Data section Start Marker
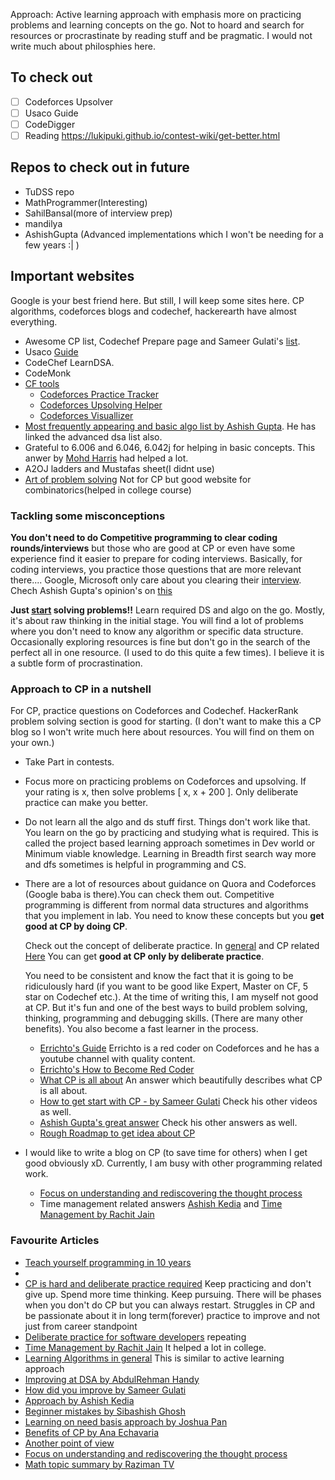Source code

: Approach: 
Active learning approach with emphasis more on practicing problems and learning concepts on the go.
Not to hoard and search for resources or procrastinate by reading stuff and be pragmatic. I would not write much about 
philosphies here. 

## To check out
- [ ] Codeforces Upsolver
- [ ] Usaco Guide
- [ ] CodeDigger
- [ ] Reading https://lukipuki.github.io/contest-wiki/get-better.html
## Repos to check out in future
- TuDSS repo
- MathProgrammer(Interesting)
- SahilBansal(more of interview prep)
- mandilya
- AshishGupta (Advanced implementations which I won't be needing for a few years :| ) 

## Important websites
Google is your best friend here. But still, I will keep some sites here. CP algorithms, codeforces blogs and codechef, hackerearth have almost everything.
- Awesome CP list, Codechef Prepare page and Sameer Gulati's [list](https://www.quora.com/What-is-a-list-of-data-structures-that-a-competitive-programmer-must-know/answer/Sameer-Gulati-3). 
- Usaco [Guide](https://usaco-guide.vercel.app/)
- CodeChef LearnDSA.
- CodeMonk
- [CF tools](https://codeforces.com/blog/entry/63040)
   - [Codeforces Practice Tracker](https://chrome.google.com/webstore/detail/codeforces-practice-track/cnahgdhboflcnojgmeehhhfeoojifonm)
   - [Codeforces Upsolving Helper](https://codeforces-upsolving-helper.herokuapp.com/)
   - [Codeforces Visuallizer](https://cfviz.netlify.app/)
- [Most frequently appearing and basic algo list by Ashish Gupta](https://www.quora.com/What-basic-data-structures-and-algorithms-should-one-learn-before-starting-competitive-programming/answer/Ashish-Gupta-211?share=a2eee6ca&srid=ihpN). He has linked the advanced dsa list also.
- Grateful to 6.006 and 6.046, 6.042j for helping in basic concepts. This anwer by [Mohd Harris](https://qr.ae/pNsisr) had helped a lot.
- A2OJ ladders and Mustafas sheet(I didnt use)
- [Art of problem solving](https://artofproblemsolving.com/) Not for CP but good website for combinatorics(helped in college course) 
### Tackling some misconceptions
   
  **You don't need to do Competitive programming to clear coding rounds/interviews** but those who are good at CP or even have some experience find it easier
  to prepare for coding interviews. Basically, for coding interviews, you practice those questions that are more relevant there.... Google, Microsoft only care     about you clearing their [interview](https://qr.ae/pNssEu). Chech Ashish Gupta's opinion's on [this](https://qr.ae/pRF9xY)
  
  **Just [start](https://youtu.be/y7169jEvb-Y?t=42) solving problems!!** Learn required DS and algo on the go. Mostly, it's about raw thinking in the initial stage. You will find a lot of problems      where you don't need to know any algorithm or specific data structure. Occasionally exploring resources is fine but don't go in the search of 
   the perfect all in one resource. (I used to do this quite a few times). I believe it is a subtle form of procrastination.
  
### Approach to CP in a nutshell  
   For CP, practice questions on Codeforces and Codechef. HackerRank problem solving section is good for starting.
  (I don't want to make this a CP blog so I won't write much here about resources. You will find on them on your own.)
  - Take Part in contests.
  
  - Focus more on practicing problems on Codeforces and upsolving. If your rating is x, then solve problems [ x, x + 200 ]. Only deliberate practice
    can make you better. 
  
  - Do not learn all the algo and ds stuff first. Things don't work like that. You learn on the go by practicing and studying what is required.
    This is called the project based learning approach sometimes in Dev world or Minimum viable knowledge. 
    Learning in Breadth first search way more and dfs sometimes is helpful in programming and CS.
    
  - There are a lot of resources about guidance on Quora and Codeforces (Google baba is there).You can check them out. Competitive programming is different from 
    normal data structures and algorithms that you implement in lab. You need to know these concepts but you **get good at CP by doing CP**. 
    
    Check out the concept of deliberate practice. In [general](https://jamesclear.com/deliberate-practice-theory#:~:text=Deliberate%20practice%20refers%20to%20a,specific%20goal%20of%20improving%20performance.) and CP related [Here](https://www.redgreencode.com/deliberate-practice-for-software-developers/) You can get **good at CP only by deliberate practice**.

    
    You need to be consistent and know the fact that it is going to be ridiculously hard (if you want to be good like Expert, Master on CF, 5 star on Codechef etc.). At the time of writing this, I am myself not good at CP. 
    But it's fun and one of the best ways to build problem solving, thinking, programming and debugging skills. (There are many other benefits). You
    also become a fast learner in the process.
       - [Errichto's Guide](https://github.com/Errichto/youtube/wiki/How-to-practice%3F?fbclid=IwAR3i4-RUmoN3VM2oY-tP3WC60maN3V7hd2R5vTeS7Xs7I1LXNdb5_VjTnUA) Errichto is a red coder on Codeforces and he has a youtube channel with quality content.
       - [Errichto's How to Become Red Coder](https://www.youtube.com/watch?v=y7169jEvb-Y)
       - [What CP is all about](https://qr.ae/TjA0uu) An answer which beautifully describes what CP is all about.
       - [How to get start with CP - by Sameer Gulati](https://www.youtube.com/watch?v=qG3tT_CaA68)  Check his other videos as well.
       - [Ashish Gupta's great answer](https://qr.ae/pNydnl) Check his other answers as well.
       - [Rough Roadmap to get idea about CP](https://www.youtube.com/watch?v=zZOQVLll9u4&t=0s)
  - I would like to write a blog on CP (to save time for others) when I get good obviously xD. Currently, I am busy with other programming related work.
       - [Focus on understanding and rediscovering the thought process](https://qr.ae/pNsisj)
       - Time management related answers [Ashish Kedia](https://qr.ae/pNsiAY) and  [ Time Management by Rachit Jain](https://qr.ae/TWtVmr)


### Favourite Articles
- [Teach yourself programming in 10 years](http://norvig.com/21-days.html)
-
- [CP is hard and deliberate practice required](https://qr.ae/pNsiYs) Keep practicing and don't give up. Spend more time thinking. Keep pursuing. There will be phases when you don't do CP  but you can always restart. Struggles in CP and be passionate about it in long term(forever) practice to improve and not just from career standpoint
- [Deliberate practice for software developers](https://www.redgreencode.com/deliberate-practice-for-software-developers/) repeating
- [ Time Management by Rachit Jain](https://qr.ae/TWtVmr) It helped a lot in college.
- [Learning Algorithms in general](https://qr.ae/TWxJMJ) This is similar to active learning approach
- [Improving at DSA by AbdulRehman Handy](https://qr.ae/pNsinZ)
- [How did you improve by Sameer Gulati](https://www.quora.com/What-made-you-good-at-competitive-programming/answer/Sameer-Gulati-3)
- [Approach by Ashish Kedia](https://qr.ae/pNsird)
- [Beginner mistakes by Sibashish Ghosh](https://qr.ae/pNKM2Y)
- [Learning on need basis approach by Joshua Pan](https://qr.ae/pNKM2r)
- [Benefits of CP by Ana Echavaria](https://qr.ae/pNsinM)
- [ Another point of view](https://qr.ae/pNsinf)
- [Focus on understanding and rediscovering the thought process](https://qr.ae/pNsisj)
- [Math topic summary by Raziman TV](https://qr.ae/pNsiYb)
Data section End Marker
Problem - Wherever a line holds the word "Management", copy that line out of the entries above.

Answer to this problem -
       - Time management related answers [Ashish Kedia](https://qr.ae/pNsiAY) and  [ Time Management by Rachit Jain](https://qr.ae/TWtVmr)
- [ Time Management by Rachit Jain](https://qr.ae/TWtVmr) It helped a lot in college.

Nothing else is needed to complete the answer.